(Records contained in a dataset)

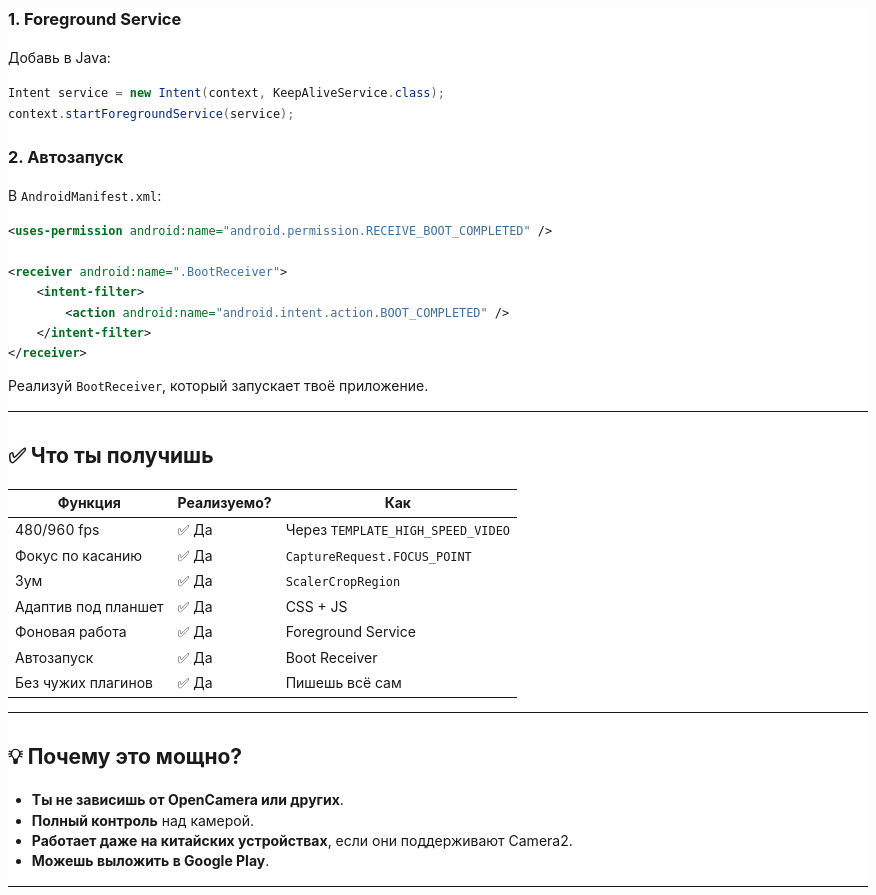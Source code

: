 ### 1. **Foreground Service**
Добавь в Java:

```java
Intent service = new Intent(context, KeepAliveService.class);
context.startForegroundService(service);
```

### 2. **Автозапуск**
В `AndroidManifest.xml`:

```xml
<uses-permission android:name="android.permission.RECEIVE_BOOT_COMPLETED" />

<receiver android:name=".BootReceiver">
    <intent-filter>
        <action android:name="android.intent.action.BOOT_COMPLETED" />
    </intent-filter>
</receiver>
```

Реализуй `BootReceiver`, который запускает твоё приложение.

---

## ✅ Что ты получишь

| Функция | Реализуемо? | Как |
|--------|-------------|-----|
| 480/960 fps | ✅ Да | Через `TEMPLATE_HIGH_SPEED_VIDEO` |
| Фокус по касанию | ✅ Да | `CaptureRequest.FOCUS_POINT` |
| Зум | ✅ Да | `ScalerCropRegion` |
| Адаптив под планшет | ✅ Да | CSS + JS |
| Фоновая работа | ✅ Да | Foreground Service |
| Автозапуск | ✅ Да | Boot Receiver |
| Без чужих плагинов | ✅ Да | Пишешь всё сам |

---

## 💡 Почему это мощно?

- **Ты не зависишь от OpenCamera или других**.
- **Полный контроль** над камерой.
- **Работает даже на китайских устройствах**, если они поддерживают Camera2.
- **Можешь выложить в Google Play**.

---
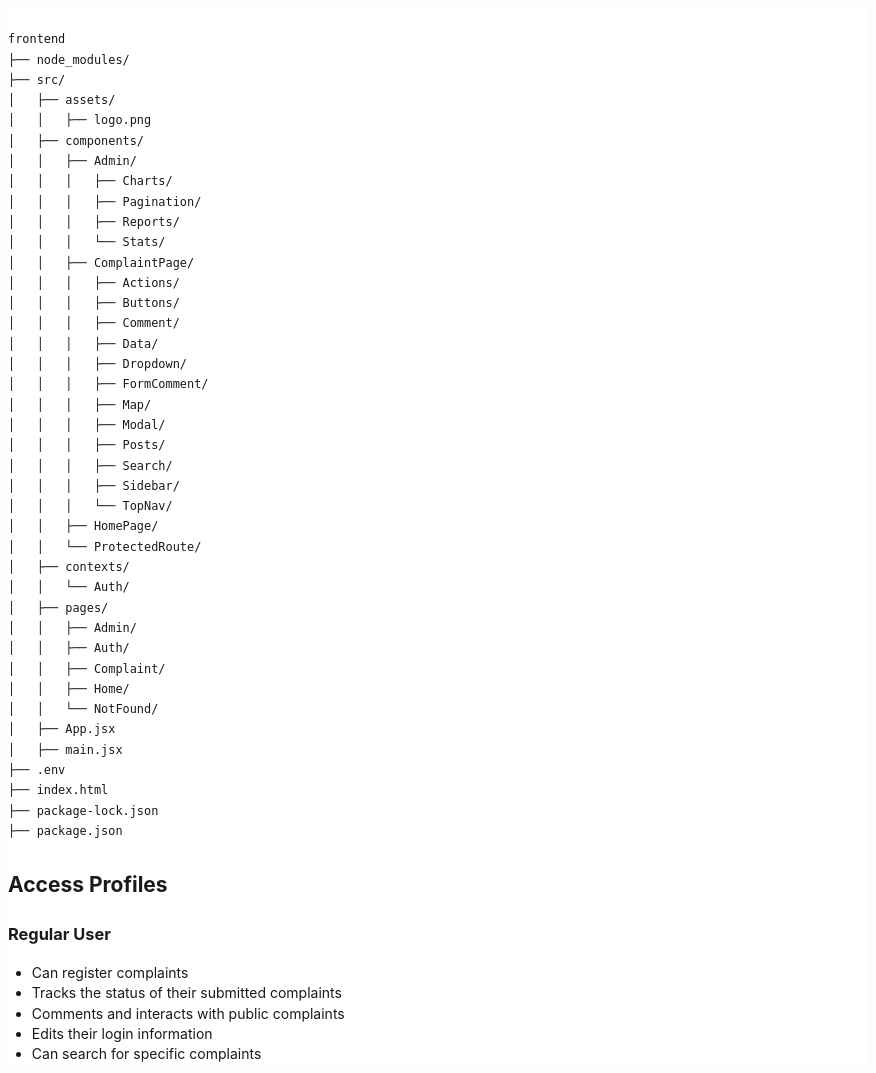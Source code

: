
 ```bash

frontend
├── node_modules/              
├── src/
│   ├── assets/              
│   │   ├── logo.png
│   ├── components/            
│   │   ├── Admin/
│   │   │   ├── Charts/
│   │   │   ├── Pagination/
│   │   │   ├── Reports/
│   │   │   └── Stats/
│   │   ├── ComplaintPage/
│   │   │   ├── Actions/
│   │   │   ├── Buttons/
│   │   │   ├── Comment/
│   │   │   ├── Data/
│   │   │   ├── Dropdown/
│   │   │   ├── FormComment/
│   │   │   ├── Map/
│   │   │   ├── Modal/
│   │   │   ├── Posts/
│   │   │   ├── Search/
│   │   │   ├── Sidebar/
│   │   │   └── TopNav/
│   │   ├── HomePage/
│   │   └── ProtectedRoute/
│   ├── contexts/
│   │   └── Auth/
│   ├── pages/
│   │   ├── Admin/
│   │   ├── Auth/
│   │   ├── Complaint/
│   │   ├── Home/
│   │   └── NotFound/
│   ├── App.jsx                
│   ├── main.jsx               
├── .env                      
├── index.html
├── package-lock.json
├── package.json
```

## Access Profiles


### Regular User

- Can register complaints
- Tracks the status of their submitted complaints
- Comments and interacts with public complaints
- Edits their login information
- Can search for specific complaints
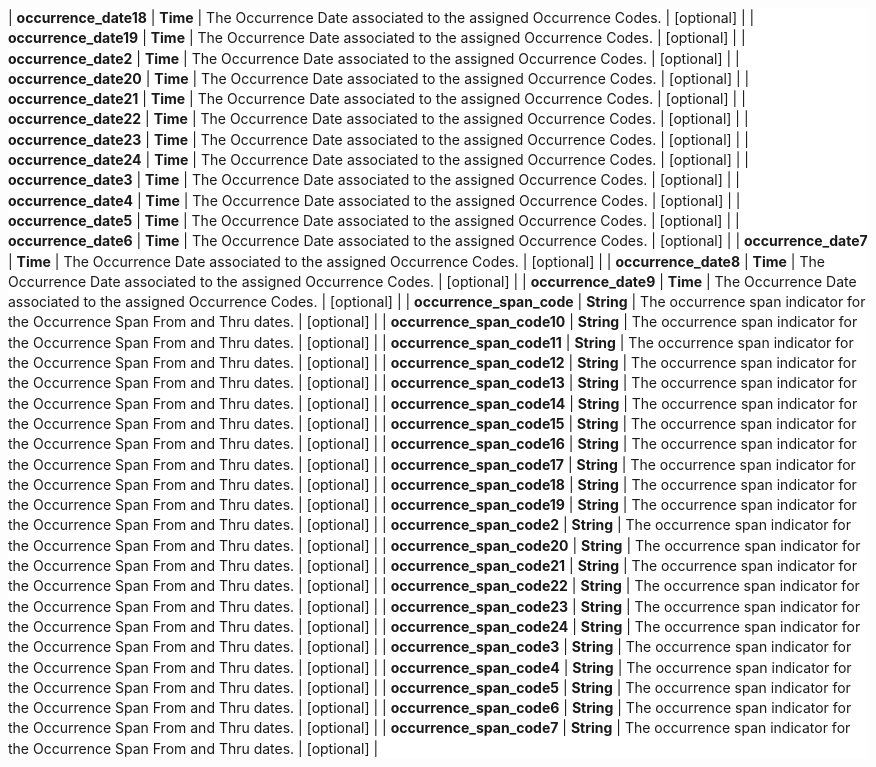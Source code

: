| **occurrence_date18** | **Time** | The Occurrence Date associated to the assigned Occurrence Codes. | [optional] |
| **occurrence_date19** | **Time** | The Occurrence Date associated to the assigned Occurrence Codes. | [optional] |
| **occurrence_date2** | **Time** | The Occurrence Date associated to the assigned Occurrence Codes. | [optional] |
| **occurrence_date20** | **Time** | The Occurrence Date associated to the assigned Occurrence Codes. | [optional] |
| **occurrence_date21** | **Time** | The Occurrence Date associated to the assigned Occurrence Codes. | [optional] |
| **occurrence_date22** | **Time** | The Occurrence Date associated to the assigned Occurrence Codes. | [optional] |
| **occurrence_date23** | **Time** | The Occurrence Date associated to the assigned Occurrence Codes. | [optional] |
| **occurrence_date24** | **Time** | The Occurrence Date associated to the assigned Occurrence Codes. | [optional] |
| **occurrence_date3** | **Time** | The Occurrence Date associated to the assigned Occurrence Codes. | [optional] |
| **occurrence_date4** | **Time** | The Occurrence Date associated to the assigned Occurrence Codes. | [optional] |
| **occurrence_date5** | **Time** | The Occurrence Date associated to the assigned Occurrence Codes. | [optional] |
| **occurrence_date6** | **Time** | The Occurrence Date associated to the assigned Occurrence Codes. | [optional] |
| **occurrence_date7** | **Time** | The Occurrence Date associated to the assigned Occurrence Codes. | [optional] |
| **occurrence_date8** | **Time** | The Occurrence Date associated to the assigned Occurrence Codes. | [optional] |
| **occurrence_date9** | **Time** | The Occurrence Date associated to the assigned Occurrence Codes. | [optional] |
| **occurrence_span_code** | **String** | The occurrence span indicator for the Occurrence Span From and Thru dates. | [optional] |
| **occurrence_span_code10** | **String** | The occurrence span indicator for the Occurrence Span From and Thru dates. | [optional] |
| **occurrence_span_code11** | **String** | The occurrence span indicator for the Occurrence Span From and Thru dates. | [optional] |
| **occurrence_span_code12** | **String** | The occurrence span indicator for the Occurrence Span From and Thru dates. | [optional] |
| **occurrence_span_code13** | **String** | The occurrence span indicator for the Occurrence Span From and Thru dates. | [optional] |
| **occurrence_span_code14** | **String** | The occurrence span indicator for the Occurrence Span From and Thru dates. | [optional] |
| **occurrence_span_code15** | **String** | The occurrence span indicator for the Occurrence Span From and Thru dates. | [optional] |
| **occurrence_span_code16** | **String** | The occurrence span indicator for the Occurrence Span From and Thru dates. | [optional] |
| **occurrence_span_code17** | **String** | The occurrence span indicator for the Occurrence Span From and Thru dates. | [optional] |
| **occurrence_span_code18** | **String** | The occurrence span indicator for the Occurrence Span From and Thru dates. | [optional] |
| **occurrence_span_code19** | **String** | The occurrence span indicator for the Occurrence Span From and Thru dates. | [optional] |
| **occurrence_span_code2** | **String** | The occurrence span indicator for the Occurrence Span From and Thru dates. | [optional] |
| **occurrence_span_code20** | **String** | The occurrence span indicator for the Occurrence Span From and Thru dates. | [optional] |
| **occurrence_span_code21** | **String** | The occurrence span indicator for the Occurrence Span From and Thru dates. | [optional] |
| **occurrence_span_code22** | **String** | The occurrence span indicator for the Occurrence Span From and Thru dates. | [optional] |
| **occurrence_span_code23** | **String** | The occurrence span indicator for the Occurrence Span From and Thru dates. | [optional] |
| **occurrence_span_code24** | **String** | The occurrence span indicator for the Occurrence Span From and Thru dates. | [optional] |
| **occurrence_span_code3** | **String** | The occurrence span indicator for the Occurrence Span From and Thru dates. | [optional] |
| **occurrence_span_code4** | **String** | The occurrence span indicator for the Occurrence Span From and Thru dates. | [optional] |
| **occurrence_span_code5** | **String** | The occurrence span indicator for the Occurrence Span From and Thru dates. | [optional] |
| **occurrence_span_code6** | **String** | The occurrence span indicator for the Occurrence Span From and Thru dates. | [optional] |
| **occurrence_span_code7** | **String** | The occurrence span indicator for the Occurrence Span From and Thru dates. | [optional] |
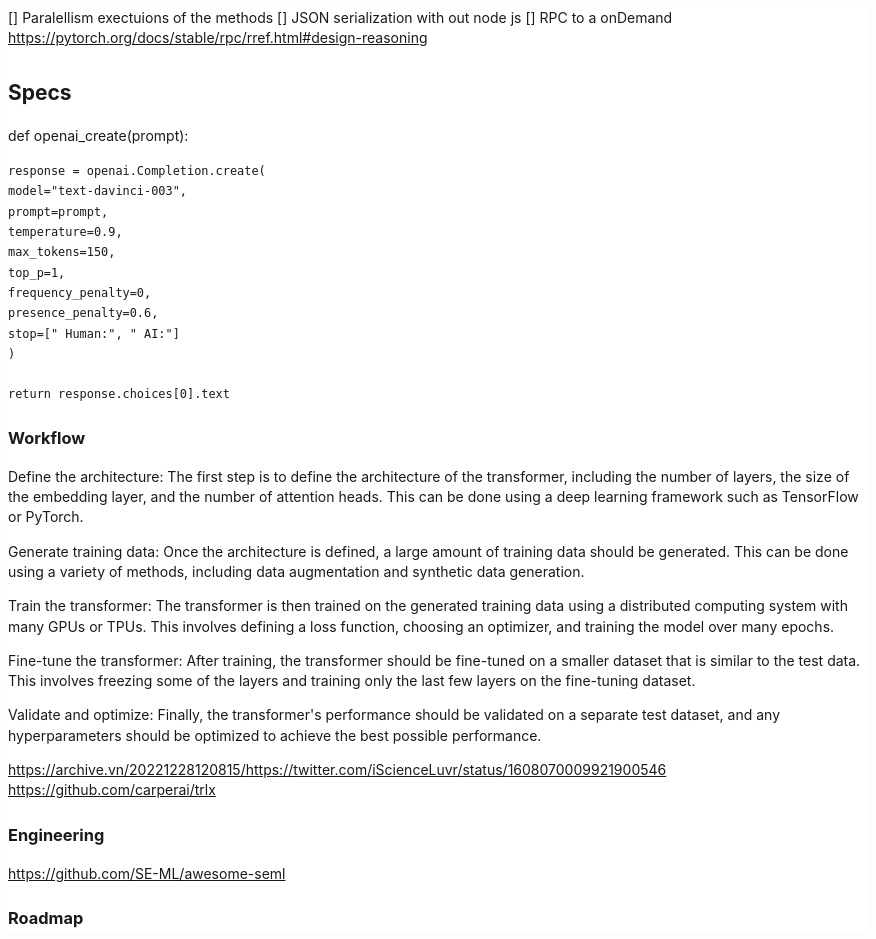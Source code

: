 
[] Paralellism exectuions of the methods 
[] JSON serialization with out node js 
[] RPC to a onDemand https://pytorch.org/docs/stable/rpc/rref.html#design-reasoning



## Specs 
    
def openai_create(prompt):

    response = openai.Completion.create(
    model="text-davinci-003",
    prompt=prompt,
    temperature=0.9,
    max_tokens=150,
    top_p=1,
    frequency_penalty=0,
    presence_penalty=0.6,
    stop=[" Human:", " AI:"]
    )

    return response.choices[0].text


### Workflow

Define the architecture: The first step is to define the architecture of the transformer, including the number of layers, the size of the embedding layer, and the number of attention heads. This can be done using a deep learning framework such as TensorFlow or PyTorch.

Generate training data: Once the architecture is defined, a large amount of training data should be generated. This can be done using a variety of methods, including data augmentation and synthetic data generation.

Train the transformer: The transformer is then trained on the generated training data using a distributed computing system with many GPUs or TPUs. This involves defining a loss function, choosing an optimizer, and training the model over many epochs.

Fine-tune the transformer: After training, the transformer should be fine-tuned on a smaller dataset that is similar to the test data. This involves freezing some of the layers and training only the last few layers on the fine-tuning dataset.

Validate and optimize: Finally, the transformer's performance should be validated on a separate test dataset, and any hyperparameters should be optimized to achieve the best possible performance.




https://archive.vn/20221228120815/https://twitter.com/iScienceLuvr/status/1608070009921900546
https://github.com/carperai/trlx

### Engineering 

https://github.com/SE-ML/awesome-seml


### Roadmap
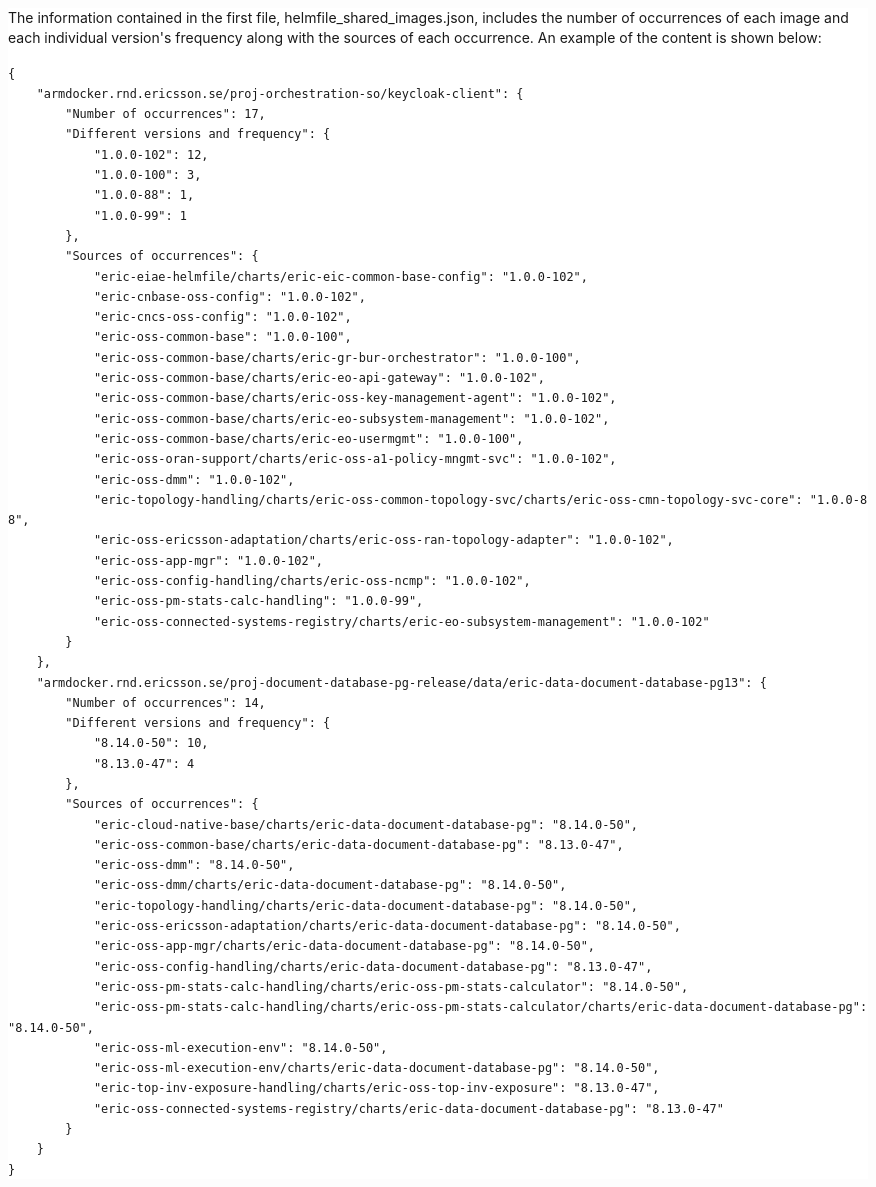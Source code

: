 The information contained in the first file, helmfile_shared_images.json, includes the number of occurrences of each
image and each individual version's frequency along with the sources of each occurrence. An example of the content is
shown below:

```
{
    "armdocker.rnd.ericsson.se/proj-orchestration-so/keycloak-client": {
        "Number of occurrences": 17,
        "Different versions and frequency": {
            "1.0.0-102": 12,
            "1.0.0-100": 3,
            "1.0.0-88": 1,
            "1.0.0-99": 1
        },
        "Sources of occurrences": {
            "eric-eiae-helmfile/charts/eric-eic-common-base-config": "1.0.0-102",
            "eric-cnbase-oss-config": "1.0.0-102",
            "eric-cncs-oss-config": "1.0.0-102",
            "eric-oss-common-base": "1.0.0-100",
            "eric-oss-common-base/charts/eric-gr-bur-orchestrator": "1.0.0-100",
            "eric-oss-common-base/charts/eric-eo-api-gateway": "1.0.0-102",
            "eric-oss-common-base/charts/eric-oss-key-management-agent": "1.0.0-102",
            "eric-oss-common-base/charts/eric-eo-subsystem-management": "1.0.0-102",
            "eric-oss-common-base/charts/eric-eo-usermgmt": "1.0.0-100",
            "eric-oss-oran-support/charts/eric-oss-a1-policy-mngmt-svc": "1.0.0-102",
            "eric-oss-dmm": "1.0.0-102",
            "eric-topology-handling/charts/eric-oss-common-topology-svc/charts/eric-oss-cmn-topology-svc-core": "1.0.0-88",
            "eric-oss-ericsson-adaptation/charts/eric-oss-ran-topology-adapter": "1.0.0-102",
            "eric-oss-app-mgr": "1.0.0-102",
            "eric-oss-config-handling/charts/eric-oss-ncmp": "1.0.0-102",
            "eric-oss-pm-stats-calc-handling": "1.0.0-99",
            "eric-oss-connected-systems-registry/charts/eric-eo-subsystem-management": "1.0.0-102"
        }
    },
    "armdocker.rnd.ericsson.se/proj-document-database-pg-release/data/eric-data-document-database-pg13": {
        "Number of occurrences": 14,
        "Different versions and frequency": {
            "8.14.0-50": 10,
            "8.13.0-47": 4
        },
        "Sources of occurrences": {
            "eric-cloud-native-base/charts/eric-data-document-database-pg": "8.14.0-50",
            "eric-oss-common-base/charts/eric-data-document-database-pg": "8.13.0-47",
            "eric-oss-dmm": "8.14.0-50",
            "eric-oss-dmm/charts/eric-data-document-database-pg": "8.14.0-50",
            "eric-topology-handling/charts/eric-data-document-database-pg": "8.14.0-50",
            "eric-oss-ericsson-adaptation/charts/eric-data-document-database-pg": "8.14.0-50",
            "eric-oss-app-mgr/charts/eric-data-document-database-pg": "8.14.0-50",
            "eric-oss-config-handling/charts/eric-data-document-database-pg": "8.13.0-47",
            "eric-oss-pm-stats-calc-handling/charts/eric-oss-pm-stats-calculator": "8.14.0-50",
            "eric-oss-pm-stats-calc-handling/charts/eric-oss-pm-stats-calculator/charts/eric-data-document-database-pg": "8.14.0-50",
            "eric-oss-ml-execution-env": "8.14.0-50",
            "eric-oss-ml-execution-env/charts/eric-data-document-database-pg": "8.14.0-50",
            "eric-top-inv-exposure-handling/charts/eric-oss-top-inv-exposure": "8.13.0-47",
            "eric-oss-connected-systems-registry/charts/eric-data-document-database-pg": "8.13.0-47"
        }
    }
}
```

Activity —
Which lines of the records above contain the word "config"? Report each one in full.

Reply —
            "eric-eiae-helmfile/charts/eric-eic-common-base-config": "1.0.0-102",
            "eric-cnbase-oss-config": "1.0.0-102",
            "eric-cncs-oss-config": "1.0.0-102",
            "eric-oss-config-handling/charts/eric-oss-ncmp": "1.0.0-102",
            "eric-oss-config-handling/charts/eric-data-document-database-pg": "8.13.0-47",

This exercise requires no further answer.